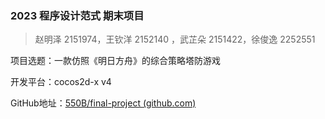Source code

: ### 2023 程序设计范式 期末项目

> 赵明泽 2151974，王钦洋 2152140 ，武芷朵 2151422，徐俊逸 2252551

项目选题：一款仿照《明日方舟》的综合策略塔防游戏

开发平台：cocos2d-x v4

GitHub地址：[550B/final-project (github.com)](https://github.com/550B/final-project)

# WHAT IS BEING ASKED:
Your answer must be the line holding "2152140 ，武芷朵 2151422，徐俊逸 2252551" and every later line of the entries above, written out exactly, and nothing else.

# RESULT OF THE EXERCISE:
> 赵明泽 2151974，王钦洋 2152140 ，武芷朵 2151422，徐俊逸 2252551

项目选题：一款仿照《明日方舟》的综合策略塔防游戏

开发平台：cocos2d-x v4

GitHub地址：[550B/final-project (github.com)](https://github.com/550B/final-project)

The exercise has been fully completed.